If you only had two years left to live, what would you do? I'm not trying to be inspiration and I'm not trying to seem sadistic. I'm honestly asking the question. This isn't about the people that you would tell you love them or final wishes, it's simply a question of where you would choose to be and with whom. I only ask because when I think about it myself, sitting in a dorm room in Eugene while the day comes to an end could not possibly be anywhere on the list.
It seems so terribly depressing to me that we live in the routines that we do. I would hate to be so cliche as to wake up each morning thinking of Gandhi's words "live as if you were to die tomorrow..."but I would also hate to die tomorrow having lived this as my last day.
Today, I serve no greater purpose. I attended classes. I love learning, I love lectures in particular, but the classes I attended today are the two classes that I'm taking simply because they are good transfer credits to have.
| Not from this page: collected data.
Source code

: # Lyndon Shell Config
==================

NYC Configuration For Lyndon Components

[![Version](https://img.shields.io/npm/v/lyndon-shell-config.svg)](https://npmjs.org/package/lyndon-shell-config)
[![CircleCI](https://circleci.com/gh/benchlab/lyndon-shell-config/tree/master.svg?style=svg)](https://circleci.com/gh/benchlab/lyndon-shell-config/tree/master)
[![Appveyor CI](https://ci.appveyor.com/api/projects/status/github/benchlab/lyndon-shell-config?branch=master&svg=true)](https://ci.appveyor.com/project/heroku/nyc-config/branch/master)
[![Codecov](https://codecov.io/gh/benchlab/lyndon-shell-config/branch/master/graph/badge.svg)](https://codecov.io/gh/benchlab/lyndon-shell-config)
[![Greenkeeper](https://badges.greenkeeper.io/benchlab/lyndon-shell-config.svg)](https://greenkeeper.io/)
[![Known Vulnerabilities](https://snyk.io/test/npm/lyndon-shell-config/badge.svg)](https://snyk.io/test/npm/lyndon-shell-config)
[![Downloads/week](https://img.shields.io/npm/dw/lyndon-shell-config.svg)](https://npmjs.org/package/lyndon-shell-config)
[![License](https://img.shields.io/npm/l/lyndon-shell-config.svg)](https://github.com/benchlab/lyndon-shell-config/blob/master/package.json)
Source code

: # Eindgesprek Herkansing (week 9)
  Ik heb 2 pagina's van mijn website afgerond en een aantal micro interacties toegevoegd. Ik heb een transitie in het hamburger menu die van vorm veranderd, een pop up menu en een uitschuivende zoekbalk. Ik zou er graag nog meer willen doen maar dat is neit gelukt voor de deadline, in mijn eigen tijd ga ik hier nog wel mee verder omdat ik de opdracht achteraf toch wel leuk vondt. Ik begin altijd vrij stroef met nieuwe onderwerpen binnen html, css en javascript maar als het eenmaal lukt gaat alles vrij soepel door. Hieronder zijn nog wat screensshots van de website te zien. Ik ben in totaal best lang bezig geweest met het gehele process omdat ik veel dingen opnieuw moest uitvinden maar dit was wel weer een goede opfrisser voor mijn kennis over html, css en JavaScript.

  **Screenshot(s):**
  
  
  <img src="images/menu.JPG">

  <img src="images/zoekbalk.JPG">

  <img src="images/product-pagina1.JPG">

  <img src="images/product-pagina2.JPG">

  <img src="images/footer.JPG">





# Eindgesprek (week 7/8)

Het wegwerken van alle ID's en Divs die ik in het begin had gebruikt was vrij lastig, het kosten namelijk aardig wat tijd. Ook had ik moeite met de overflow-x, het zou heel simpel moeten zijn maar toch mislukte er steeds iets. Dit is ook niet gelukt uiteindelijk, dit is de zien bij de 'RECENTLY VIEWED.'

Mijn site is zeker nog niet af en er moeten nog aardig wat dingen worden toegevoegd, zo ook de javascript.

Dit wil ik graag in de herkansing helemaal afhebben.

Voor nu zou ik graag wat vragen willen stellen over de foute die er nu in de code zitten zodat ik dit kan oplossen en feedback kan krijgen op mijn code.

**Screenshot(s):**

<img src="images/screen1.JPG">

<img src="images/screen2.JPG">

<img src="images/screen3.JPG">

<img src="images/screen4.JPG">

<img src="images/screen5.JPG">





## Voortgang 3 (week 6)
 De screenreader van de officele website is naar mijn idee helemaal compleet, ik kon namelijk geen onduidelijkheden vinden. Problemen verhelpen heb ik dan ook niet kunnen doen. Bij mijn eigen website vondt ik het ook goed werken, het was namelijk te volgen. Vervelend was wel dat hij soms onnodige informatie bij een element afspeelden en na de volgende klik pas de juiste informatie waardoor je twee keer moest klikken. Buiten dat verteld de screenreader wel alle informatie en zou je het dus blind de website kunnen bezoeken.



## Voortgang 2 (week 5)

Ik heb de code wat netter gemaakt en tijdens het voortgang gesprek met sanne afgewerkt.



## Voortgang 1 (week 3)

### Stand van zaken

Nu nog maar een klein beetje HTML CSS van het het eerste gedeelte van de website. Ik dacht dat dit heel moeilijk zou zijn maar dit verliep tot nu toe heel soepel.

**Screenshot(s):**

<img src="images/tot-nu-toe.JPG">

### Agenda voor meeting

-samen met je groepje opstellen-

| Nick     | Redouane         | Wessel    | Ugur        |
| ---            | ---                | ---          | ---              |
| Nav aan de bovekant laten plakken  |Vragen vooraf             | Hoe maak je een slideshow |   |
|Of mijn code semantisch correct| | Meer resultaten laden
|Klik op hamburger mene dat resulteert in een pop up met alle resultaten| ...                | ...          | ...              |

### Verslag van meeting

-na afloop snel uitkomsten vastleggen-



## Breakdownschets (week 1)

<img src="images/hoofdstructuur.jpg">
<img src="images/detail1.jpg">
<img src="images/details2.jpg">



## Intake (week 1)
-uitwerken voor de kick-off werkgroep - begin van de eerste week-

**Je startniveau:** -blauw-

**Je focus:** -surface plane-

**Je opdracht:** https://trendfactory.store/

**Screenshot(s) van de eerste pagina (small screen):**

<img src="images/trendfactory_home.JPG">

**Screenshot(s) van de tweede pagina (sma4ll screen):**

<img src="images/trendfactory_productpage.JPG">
My day today was such a small piece in "my plan," but I didn't bring happiness to myself or anyone else.
My point is that what I want to do isn't what I'm doing. I don't know which is worse, the thought that it's true or the idea that I'm only one of many it's true for.
Maybe, just maybe, you'd like to spend the summer in Montreal or Paris with me?
We could rent month to month using something like http://www.lodgis.com/ and somehow, SOMEHOW obtain work visas. That just seems like the most pleasant thing to do. Work all morning in a cute little bakery or cafe and spend the day walking and reading under the sun. If we can't get visas, maybe we could just go to New York? I don't know, those seem like the best options I could think up if we're going to talk about living the lives we actually desire to wake up living.